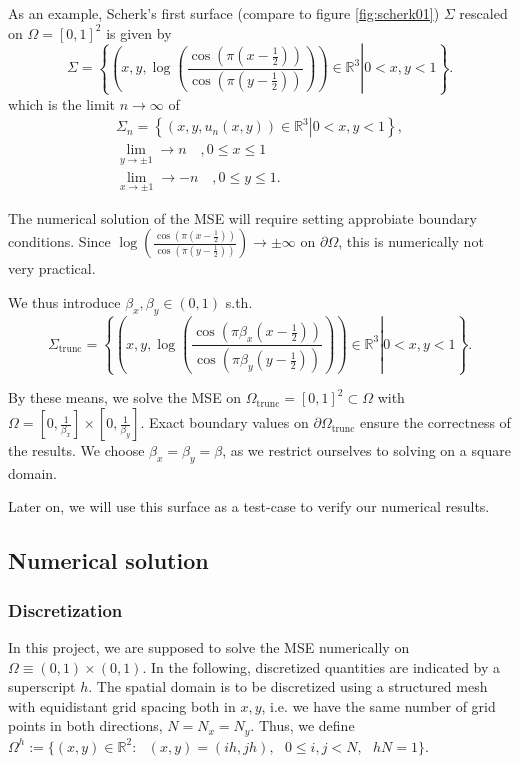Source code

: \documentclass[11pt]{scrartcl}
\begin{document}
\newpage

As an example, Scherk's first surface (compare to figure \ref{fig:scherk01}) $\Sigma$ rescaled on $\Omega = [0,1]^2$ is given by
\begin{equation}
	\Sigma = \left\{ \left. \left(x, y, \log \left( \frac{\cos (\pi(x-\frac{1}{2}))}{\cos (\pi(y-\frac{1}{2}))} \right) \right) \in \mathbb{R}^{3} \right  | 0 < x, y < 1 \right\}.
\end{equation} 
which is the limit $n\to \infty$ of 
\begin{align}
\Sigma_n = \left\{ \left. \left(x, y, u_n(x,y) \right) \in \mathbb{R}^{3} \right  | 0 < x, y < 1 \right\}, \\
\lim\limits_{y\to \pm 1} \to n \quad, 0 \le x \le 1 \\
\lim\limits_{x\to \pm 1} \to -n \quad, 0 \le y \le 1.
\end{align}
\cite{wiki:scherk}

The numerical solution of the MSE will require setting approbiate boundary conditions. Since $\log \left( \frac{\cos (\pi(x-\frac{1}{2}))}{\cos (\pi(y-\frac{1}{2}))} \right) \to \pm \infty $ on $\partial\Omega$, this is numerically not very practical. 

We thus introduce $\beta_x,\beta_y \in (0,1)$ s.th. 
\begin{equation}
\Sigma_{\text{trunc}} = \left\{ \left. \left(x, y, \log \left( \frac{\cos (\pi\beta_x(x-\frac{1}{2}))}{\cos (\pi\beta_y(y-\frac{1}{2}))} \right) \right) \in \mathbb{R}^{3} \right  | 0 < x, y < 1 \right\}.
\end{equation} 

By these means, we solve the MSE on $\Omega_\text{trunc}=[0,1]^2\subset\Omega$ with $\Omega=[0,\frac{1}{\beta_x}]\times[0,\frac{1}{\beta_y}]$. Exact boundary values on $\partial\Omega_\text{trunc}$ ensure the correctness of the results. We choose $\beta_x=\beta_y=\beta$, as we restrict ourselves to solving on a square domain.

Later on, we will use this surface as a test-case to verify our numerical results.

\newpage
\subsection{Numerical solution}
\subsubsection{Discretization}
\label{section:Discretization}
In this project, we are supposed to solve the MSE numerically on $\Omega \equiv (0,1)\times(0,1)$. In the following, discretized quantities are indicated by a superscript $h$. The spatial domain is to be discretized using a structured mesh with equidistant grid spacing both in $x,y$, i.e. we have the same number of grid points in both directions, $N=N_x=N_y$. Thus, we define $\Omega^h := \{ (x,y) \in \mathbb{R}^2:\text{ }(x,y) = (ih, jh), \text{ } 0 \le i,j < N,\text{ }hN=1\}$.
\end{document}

§ Task prompt: Transcribe the listing exactly. Its images are to be omitted.

§ Solution to this task:
Source code

: \documentclass[11pt]{scrartcl}
\begin{document}
\newpage

As an example, Scherk's first surface (compare to figure \ref{fig:scherk01}) $\Sigma$ rescaled on $\Omega = [0,1]^2$ is given by
\begin{equation}
	\Sigma = \left\{ \left. \left(x, y, \log \left( \frac{\cos (\pi(x-\frac{1}{2}))}{\cos (\pi(y-\frac{1}{2}))} \right) \right) \in \mathbb{R}^{3} \right  | 0 < x, y < 1 \right\}.
\end{equation} 
which is the limit $n\to \infty$ of 
\begin{align}
\Sigma_n = \left\{ \left. \left(x, y, u_n(x,y) \right) \in \mathbb{R}^{3} \right  | 0 < x, y < 1 \right\}, \\
\lim\limits_{y\to \pm 1} \to n \quad, 0 \le x \le 1 \\
\lim\limits_{x\to \pm 1} \to -n \quad, 0 \le y \le 1.
\end{align}
\cite{wiki:scherk}

The numerical solution of the MSE will require setting approbiate boundary conditions. Since $\log \left( \frac{\cos (\pi(x-\frac{1}{2}))}{\cos (\pi(y-\frac{1}{2}))} \right) \to \pm \infty $ on $\partial\Omega$, this is numerically not very practical. 

We thus introduce $\beta_x,\beta_y \in (0,1)$ s.th. 
\begin{equation}
\Sigma_{\text{trunc}} = \left\{ \left. \left(x, y, \log \left( \frac{\cos (\pi\beta_x(x-\frac{1}{2}))}{\cos (\pi\beta_y(y-\frac{1}{2}))} \right) \right) \in \mathbb{R}^{3} \right  | 0 < x, y < 1 \right\}.
\end{equation} 

By these means, we solve the MSE on $\Omega_\text{trunc}=[0,1]^2\subset\Omega$ with $\Omega=[0,\frac{1}{\beta_x}]\times[0,\frac{1}{\beta_y}]$. Exact boundary values on $\partial\Omega_\text{trunc}$ ensure the correctness of the results. We choose $\beta_x=\beta_y=\beta$, as we restrict ourselves to solving on a square domain.

Later on, we will use this surface as a test-case to verify our numerical results.

\newpage
\subsection{Numerical solution}
\subsubsection{Discretization}
\label{section:Discretization}
In this project, we are supposed to solve the MSE numerically on $\Omega \equiv (0,1)\times(0,1)$. In the following, discretized quantities are indicated by a superscript $h$. The spatial domain is to be discretized using a structured mesh with equidistant grid spacing both in $x,y$, i.e. we have the same number of grid points in both directions, $N=N_x=N_y$. Thus, we define $\Omega^h := \{ (x,y) \in \mathbb{R}^2:\text{ }(x,y) = (ih, jh), \text{ } 0 \le i,j < N,\text{ }hN=1\}$.
\end{document}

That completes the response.